With the intention of being called to the bar, he entered his name at Lincoln’s Inn on the 24th of January 1814, and placed himself under the guidance of an eminent special pleader. Probably this temporary choice of a profession was inspired by the extraordinary success in legal pursuits which had attended the efforts of some noted Cambridge mathematicians. Be that as it may, an early acquaintance with Dr Wollaston in London soon changed the direction of his studies. He experimented in physical optics; took up astronomy in 1816; and in 1820, assisted by his father, he completed for a reflecting telescope a mirror of 18 in. diameter and 20 ft. focal length. This, subsequently improved by his own hands, became the instrument which enabled him to effect the astronomical observations forming the chief basis of his fame. In 1821–1823 we find him associated with Sir James South in the re-examination of his father’s double stars, by the aid of two excellent refractors, of 7 and 5 ft. focal length respectively. For this work he was presented in 1826 with the Astronomical Society’s gold medal; and with the Lalande medal of the French Institute in 1825; while the Royal Society had in 1821 bestowed upon him the Copley medal for his mathematical contributions to their Transactions. From 1824 to 1827 he held the responsible post of secretary to that society; and was in 1827 elected to the chair of the Astronomical Society, which office he also filled on two subsequent occasions. In the discharge of his duties to the last-named society he delivered presidential addresses and wrote obituary notices of deceased fellows, memorable for their combination of eloquence and wisdom. In 1831 the honour of knighthood was conferred on him by William IV., and two years later he again received the recognition of the Royal Society by the award of one of their medals for his memoir “On the Investigation of the Orbits of Revolving Double Stars.” The award significantly commemorated his completion of his father’s discovery of gravitational stellar systems by the invention of a graphical method whereby the eye could as it were see the two component stars of the binary system revolving under the prescription of the Newtonian law.

Before the end of the year 1833, being then about forty years of age, Sir John Herschel had re-examined all his father’s double stars and nebulae, and had added many similar bodies to his own lists; thus accomplishing, under the conditions then prevailing, the full work of a lifetime. For it should be remembered that astronomers were not as yet provided with those valuable automatic contrivances which at present materially abridge the labour and increase the accuracy of their determinations. Equatorially mounted instruments actuated by clockwork, electrical chronographs for recording the times of the phenomena observed, were not available to Sir John Herschel; and he had no assistant.

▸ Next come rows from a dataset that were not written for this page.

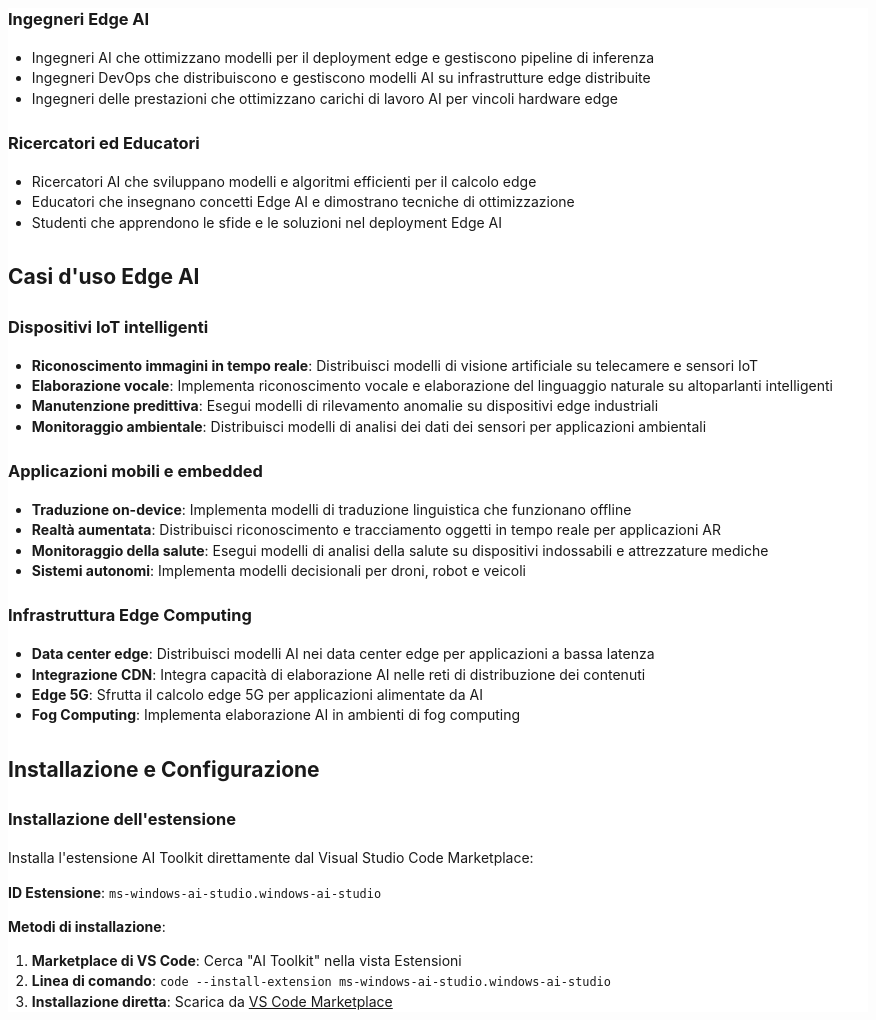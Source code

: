 ### Ingegneri Edge AI
- Ingegneri AI che ottimizzano modelli per il deployment edge e gestiscono pipeline di inferenza
- Ingegneri DevOps che distribuiscono e gestiscono modelli AI su infrastrutture edge distribuite
- Ingegneri delle prestazioni che ottimizzano carichi di lavoro AI per vincoli hardware edge

### Ricercatori ed Educatori
- Ricercatori AI che sviluppano modelli e algoritmi efficienti per il calcolo edge
- Educatori che insegnano concetti Edge AI e dimostrano tecniche di ottimizzazione
- Studenti che apprendono le sfide e le soluzioni nel deployment Edge AI

## Casi d'uso Edge AI

### Dispositivi IoT intelligenti
- **Riconoscimento immagini in tempo reale**: Distribuisci modelli di visione artificiale su telecamere e sensori IoT
- **Elaborazione vocale**: Implementa riconoscimento vocale e elaborazione del linguaggio naturale su altoparlanti intelligenti
- **Manutenzione predittiva**: Esegui modelli di rilevamento anomalie su dispositivi edge industriali
- **Monitoraggio ambientale**: Distribuisci modelli di analisi dei dati dei sensori per applicazioni ambientali

### Applicazioni mobili e embedded
- **Traduzione on-device**: Implementa modelli di traduzione linguistica che funzionano offline
- **Realtà aumentata**: Distribuisci riconoscimento e tracciamento oggetti in tempo reale per applicazioni AR
- **Monitoraggio della salute**: Esegui modelli di analisi della salute su dispositivi indossabili e attrezzature mediche
- **Sistemi autonomi**: Implementa modelli decisionali per droni, robot e veicoli

### Infrastruttura Edge Computing
- **Data center edge**: Distribuisci modelli AI nei data center edge per applicazioni a bassa latenza
- **Integrazione CDN**: Integra capacità di elaborazione AI nelle reti di distribuzione dei contenuti
- **Edge 5G**: Sfrutta il calcolo edge 5G per applicazioni alimentate da AI
- **Fog Computing**: Implementa elaborazione AI in ambienti di fog computing

## Installazione e Configurazione

### Installazione dell'estensione
Installa l'estensione AI Toolkit direttamente dal Visual Studio Code Marketplace:

**ID Estensione**: `ms-windows-ai-studio.windows-ai-studio`

**Metodi di installazione**:
1. **Marketplace di VS Code**: Cerca "AI Toolkit" nella vista Estensioni
2. **Linea di comando**: `code --install-extension ms-windows-ai-studio.windows-ai-studio`
3. **Installazione diretta**: Scarica da [VS Code Marketplace](https://marketplace.visualstudio.com/items?itemName=ms-windows-ai-studio.windows-ai-studio)
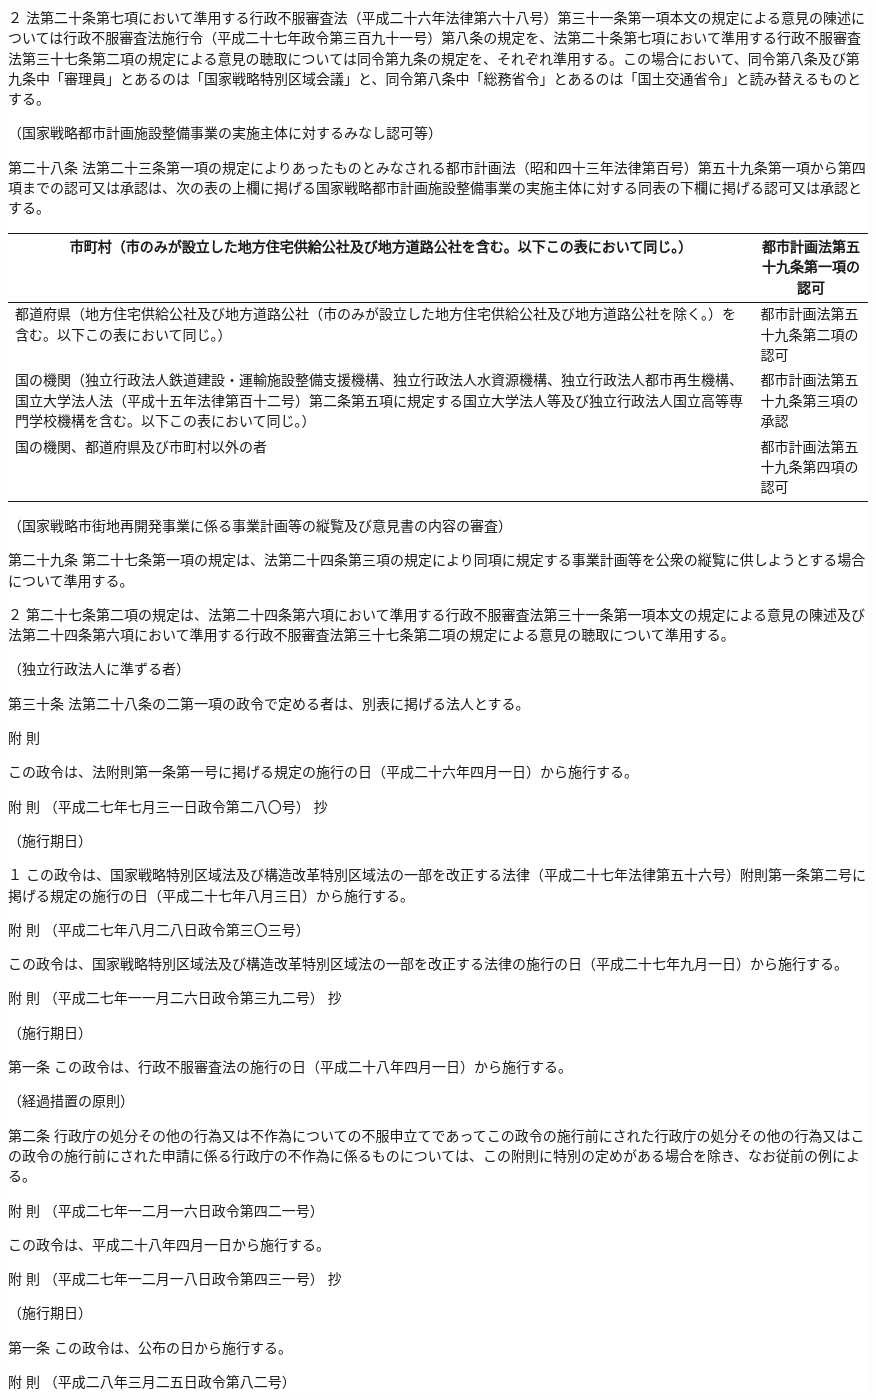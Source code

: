 ２ 法第二十条第七項において準用する行政不服審査法（平成二十六年法律第六十八号）第三十一条第一項本文の規定による意見の陳述については行政不服審査法施行令（平成二十七年政令第三百九十一号）第八条の規定を、法第二十条第七項において準用する行政不服審査法第三十七条第二項の規定による意見の聴取については同令第九条の規定を、それぞれ準用する。この場合において、同令第八条及び第九条中「審理員」とあるのは「国家戦略特別区域会議」と、同令第八条中「総務省令」とあるのは「国土交通省令」と読み替えるものとする。

（国家戦略都市計画施設整備事業の実施主体に対するみなし認可等）

第二十八条 法第二十三条第一項の規定によりあったものとみなされる都市計画法（昭和四十三年法律第百号）第五十九条第一項から第四項までの認可又は承認は、次の表の上欄に掲げる国家戦略都市計画施設整備事業の実施主体に対する同表の下欄に掲げる認可又は承認とする。

市町村（市のみが設立した地方住宅供給公社及び地方道路公社を含む。以下この表において同じ。） | 都市計画法第五十九条第一項の認可  
---|---  
都道府県（地方住宅供給公社及び地方道路公社（市のみが設立した地方住宅供給公社及び地方道路公社を除く。）を含む。以下この表において同じ。） | 都市計画法第五十九条第二項の認可  
国の機関（独立行政法人鉄道建設・運輸施設整備支援機構、独立行政法人水資源機構、独立行政法人都市再生機構、国立大学法人法（平成十五年法律第百十二号）第二条第五項に規定する国立大学法人等及び独立行政法人国立高等専門学校機構を含む。以下この表において同じ。） | 都市計画法第五十九条第三項の承認  
国の機関、都道府県及び市町村以外の者 | 都市計画法第五十九条第四項の認可  
  
（国家戦略市街地再開発事業に係る事業計画等の縦覧及び意見書の内容の審査）

第二十九条 第二十七条第一項の規定は、法第二十四条第三項の規定により同項に規定する事業計画等を公衆の縦覧に供しようとする場合について準用する。

２ 第二十七条第二項の規定は、法第二十四条第六項において準用する行政不服審査法第三十一条第一項本文の規定による意見の陳述及び法第二十四条第六項において準用する行政不服審査法第三十七条第二項の規定による意見の聴取について準用する。

（独立行政法人に準ずる者）

第三十条 法第二十八条の二第一項の政令で定める者は、別表に掲げる法人とする。

附 則

この政令は、法附則第一条第一号に掲げる規定の施行の日（平成二十六年四月一日）から施行する。

附 則 （平成二七年七月三一日政令第二八〇号） 抄

（施行期日）

１ この政令は、国家戦略特別区域法及び構造改革特別区域法の一部を改正する法律（平成二十七年法律第五十六号）附則第一条第二号に掲げる規定の施行の日（平成二十七年八月三日）から施行する。

附 則 （平成二七年八月二八日政令第三〇三号）

この政令は、国家戦略特別区域法及び構造改革特別区域法の一部を改正する法律の施行の日（平成二十七年九月一日）から施行する。

附 則 （平成二七年一一月二六日政令第三九二号） 抄

（施行期日）

第一条 この政令は、行政不服審査法の施行の日（平成二十八年四月一日）から施行する。

（経過措置の原則）

第二条 行政庁の処分その他の行為又は不作為についての不服申立てであってこの政令の施行前にされた行政庁の処分その他の行為又はこの政令の施行前にされた申請に係る行政庁の不作為に係るものについては、この附則に特別の定めがある場合を除き、なお従前の例による。

附 則 （平成二七年一二月一六日政令第四二一号）

この政令は、平成二十八年四月一日から施行する。

附 則 （平成二七年一二月一八日政令第四三一号） 抄

（施行期日）

第一条 この政令は、公布の日から施行する。

附 則 （平成二八年三月二五日政令第八二号）
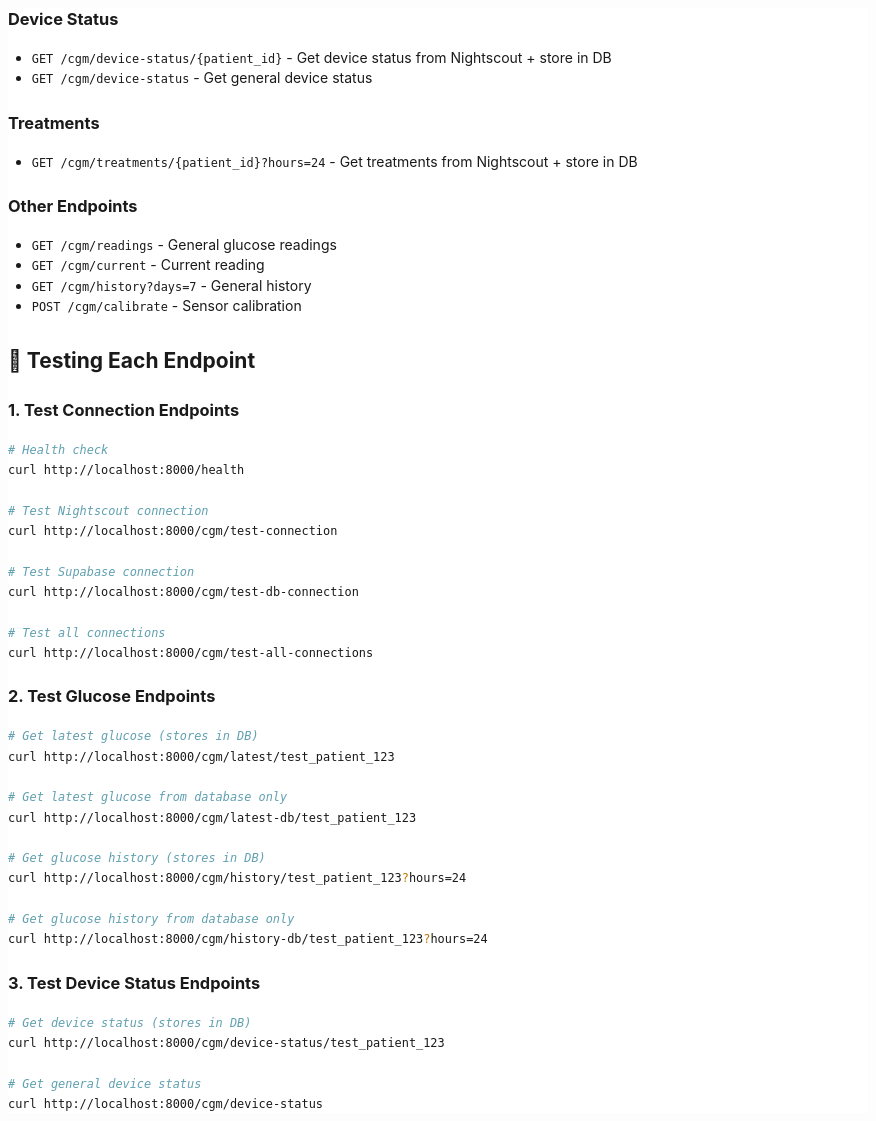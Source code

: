 ### Device Status
- `GET /cgm/device-status/{patient_id}` - Get device status from Nightscout + store in DB
- `GET /cgm/device-status` - Get general device status

### Treatments
- `GET /cgm/treatments/{patient_id}?hours=24` - Get treatments from Nightscout + store in DB

### Other Endpoints
- `GET /cgm/readings` - General glucose readings
- `GET /cgm/current` - Current reading
- `GET /cgm/history?days=7` - General history
- `POST /cgm/calibrate` - Sensor calibration

## 🧪 Testing Each Endpoint

### 1. Test Connection Endpoints

```bash
# Health check
curl http://localhost:8000/health

# Test Nightscout connection
curl http://localhost:8000/cgm/test-connection

# Test Supabase connection
curl http://localhost:8000/cgm/test-db-connection

# Test all connections
curl http://localhost:8000/cgm/test-all-connections
```

### 2. Test Glucose Endpoints

```bash
# Get latest glucose (stores in DB)
curl http://localhost:8000/cgm/latest/test_patient_123

# Get latest glucose from database only
curl http://localhost:8000/cgm/latest-db/test_patient_123

# Get glucose history (stores in DB)
curl http://localhost:8000/cgm/history/test_patient_123?hours=24

# Get glucose history from database only
curl http://localhost:8000/cgm/history-db/test_patient_123?hours=24
```

### 3. Test Device Status Endpoints

```bash
# Get device status (stores in DB)
curl http://localhost:8000/cgm/device-status/test_patient_123

# Get general device status
curl http://localhost:8000/cgm/device-status
```
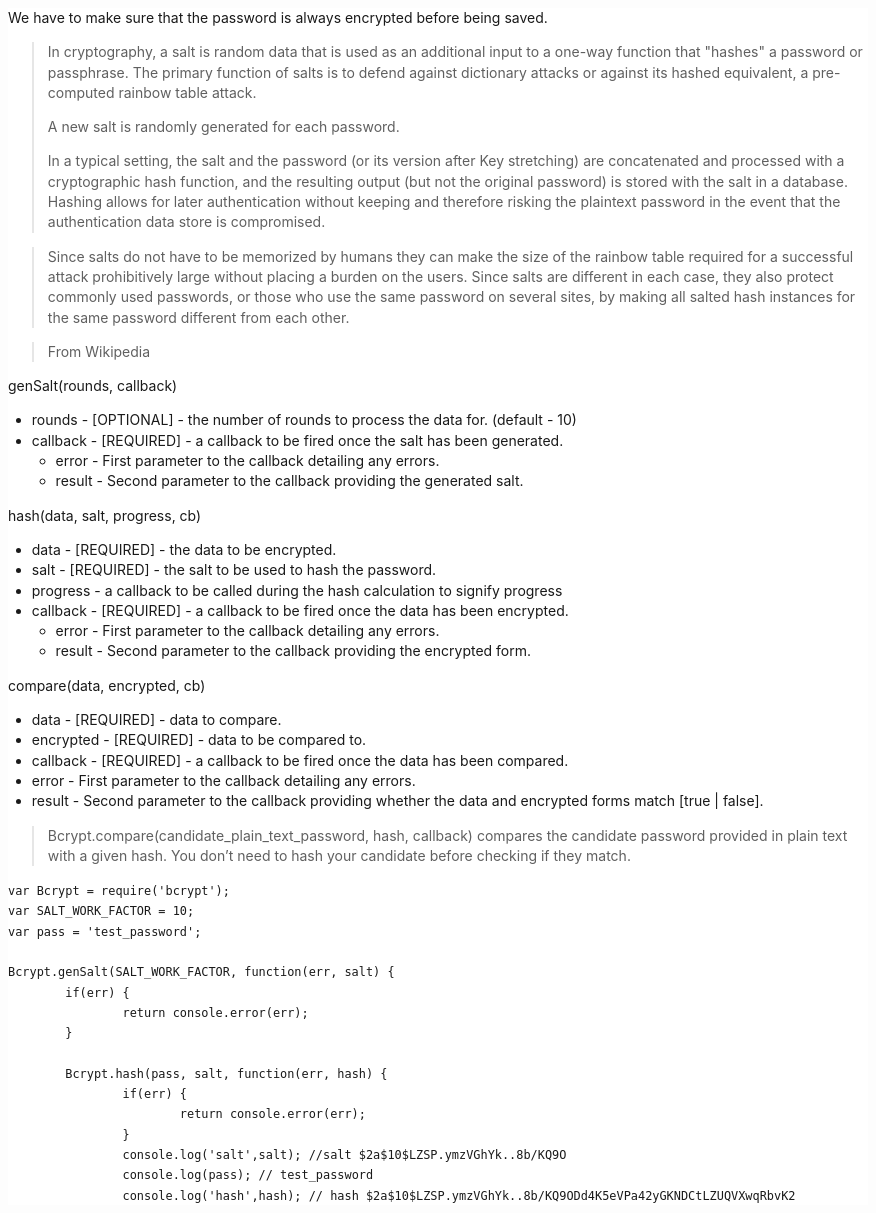
 We have to make sure that the password is always encrypted before being saved.

>In cryptography, a salt is random data that is used as an additional input to a one-way function that "hashes" a password or passphrase.  The primary function of salts is to defend against dictionary attacks or against its hashed equivalent, a pre-computed rainbow table attack.
>
>A new salt is randomly generated for each password.
>
> In a typical setting, the salt and the password (or its version after Key stretching) are concatenated and processed with a cryptographic hash function, and the resulting output (but not the original password) is stored with the salt in a database. Hashing allows for later authentication without keeping and therefore risking the plaintext password in the event that the authentication data store is compromised.

>Since salts do not have to be memorized by humans they can make the size of the rainbow table required for a successful attack prohibitively large without placing a burden on the users. Since salts are different in each case, they also protect commonly used passwords, or those who use the same password on several sites, by making all salted hash instances for the same password different from each other.

> From Wikipedia

genSalt(rounds, callback)
- rounds - [OPTIONAL] - the number of rounds to process the data for. (default - 10)
- callback - [REQUIRED] - a callback to be fired once the salt has been generated.
  - error - First parameter to the callback detailing any errors.
  - result - Second parameter to the callback providing the generated salt.

hash(data, salt, progress, cb)
- data - [REQUIRED] - the data to be encrypted.
- salt - [REQUIRED] - the salt to be used to hash the password.
- progress - a callback to be called during the hash calculation to signify progress
- callback - [REQUIRED] - a callback to be fired once the data has been encrypted.
  * error - First parameter to the callback detailing any errors.
  * result - Second parameter to the callback providing the encrypted form.

compare(data, encrypted, cb)
- data - [REQUIRED] - data to compare.
- encrypted - [REQUIRED] - data to be compared to.
-  callback - [REQUIRED] - a callback to be fired once the data has been compared.
  - error - First parameter to the callback detailing any errors.
  - result - Second parameter to the callback providing whether the data and encrypted forms match [true | false].

  > Bcrypt.compare(candidate_plain_text_password, hash, callback) compares the candidate password provided in
  > plain text with a given hash. You don’t need to hash your candidate before checking if they match.

```
var Bcrypt = require('bcrypt');
var SALT_WORK_FACTOR = 10;
var pass = 'test_password';

Bcrypt.genSalt(SALT_WORK_FACTOR, function(err, salt) {
        if(err) {
                return console.error(err);
        }

        Bcrypt.hash(pass, salt, function(err, hash) {
                if(err) {
                        return console.error(err);
                }
                console.log('salt',salt); //salt $2a$10$LZSP.ymzVGhYk..8b/KQ9O
                console.log(pass); // test_password
                console.log('hash',hash); // hash $2a$10$LZSP.ymzVGhYk..8b/KQ9ODd4K5eVPa42yGKNDCtLZUQVXwqRbvK2
```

His scientific life now entered upon another and very characteristic phase. The bias of his mind, as he subsequently was wont to declare, was towards chemistry and the phenomena of light, rather than towards astronomy. Indeed, very shortly after taking his degree at Cambridge, he proposed himself as a candidate for the vacant chair of chemistry in that university; but, as he said with some humour, the result of the election was to leave him in a glorious minority of one. In fact Herschel had become an astronomer from a sense of duty, and it was by filial loyalty to his father’s memory that he was now impelled to undertake the completion of the work nobly begun at Slough. William Herschel had searched the northern heavens; John Herschel determined to explore the southern, besides re-exploring northern skies. “I resolved,” he said, “to attempt the completion of a survey of the whole surface of the heavens; and for this purpose to transport into the other hemisphere the same instrument which had been employed in this, so as to give a unity to the results of both portions of the survey, and to render them comparable with each other.” In accordance with this resolution, he and his family embarked for the Cape on the 13th November 1833; they arrived in Table Bay on the 15th January 1834; and proceedings, he says, “were pushed forward with such effect that on the 22nd of February I was enabled to gratify my curiosity by a view of κ Crucis, the nebula about η Argûs, and some other remarkable objects in the 20-ft. reflector, and on the night of the 4th of March to commence a regular course of sweeping.”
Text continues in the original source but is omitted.